- **Task directions**:
Please return every entry below exactly as written, without any of its pictures.

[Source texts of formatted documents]
******************************

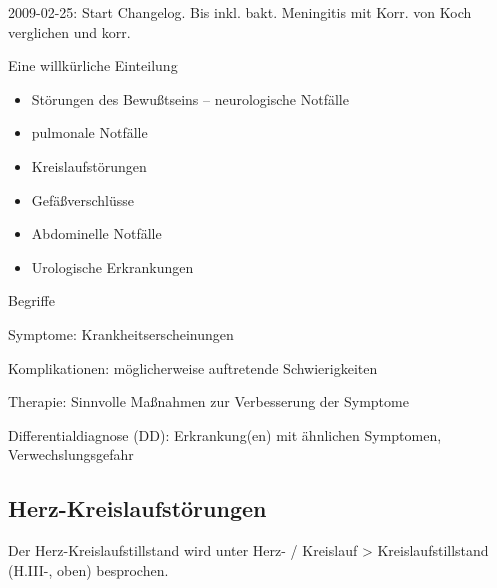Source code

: \documentclass{article}
\begin{document}
2009-02-25: Start Changelog. Bis inkl. bakt. Meningitis mit Korr. von
Koch verglichen und korr.

Eine willk\"urliche Einteilung

\begin{itemize}
\item St\"orungen des Bewu{\ss}tseins --  neurologische Notf\"alle

\item pulmonale Notf\"alle

\item Kreislaufst\"orungen

\item Gef\"a{\ss}verschl\"usse

\item Abdominelle Notf\"alle

\item Urologische Erkrankungen

\end{itemize}
Begriffe

Symptome: Krankheitserscheinungen

Komplikationen: m\"oglicherweise auftretende Schwierigkeiten

Therapie: Sinnvolle Ma{\ss}nahmen zur Verbesserung der  Symptome

Differentialdiagnose (DD): Erkrankung(en) mit \"ahnlichen Symptomen, 
Ver\-wechslungs\-gefahr

\subsection[Herz-Kreislaufst\"orungen]{Herz-Kreislaufst\"orungen}
\label{bkm:RefHeading42342802}Der Herz-Kreislaufstillstand wird unter 
Herz- / Kreislauf {\textgreater} Kreislaufstillstand 
(H.III{}-\pageref{bkm:RefHeading42514602}, oben) besprochen.
\end{document}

******************************

- **Answer area**:
Source code

: \documentclass{article}
\begin{document}
2009-02-25: Start Changelog. Bis inkl. bakt. Meningitis mit Korr. von
Koch verglichen und korr.

Eine willk\"urliche Einteilung

\begin{itemize}
\item St\"orungen des Bewu{\ss}tseins --  neurologische Notf\"alle

\item pulmonale Notf\"alle

\item Kreislaufst\"orungen

\item Gef\"a{\ss}verschl\"usse

\item Abdominelle Notf\"alle

\item Urologische Erkrankungen

\end{itemize}
Begriffe

Symptome: Krankheitserscheinungen

Komplikationen: m\"oglicherweise auftretende Schwierigkeiten

Therapie: Sinnvolle Ma{\ss}nahmen zur Verbesserung der  Symptome

Differentialdiagnose (DD): Erkrankung(en) mit \"ahnlichen Symptomen, 
Ver\-wechslungs\-gefahr

\subsection[Herz-Kreislaufst\"orungen]{Herz-Kreislaufst\"orungen}
\label{bkm:RefHeading42342802}Der Herz-Kreislaufstillstand wird unter 
Herz- / Kreislauf {\textgreater} Kreislaufstillstand 
(H.III{}-\pageref{bkm:RefHeading42514602}, oben) besprochen.
\end{document}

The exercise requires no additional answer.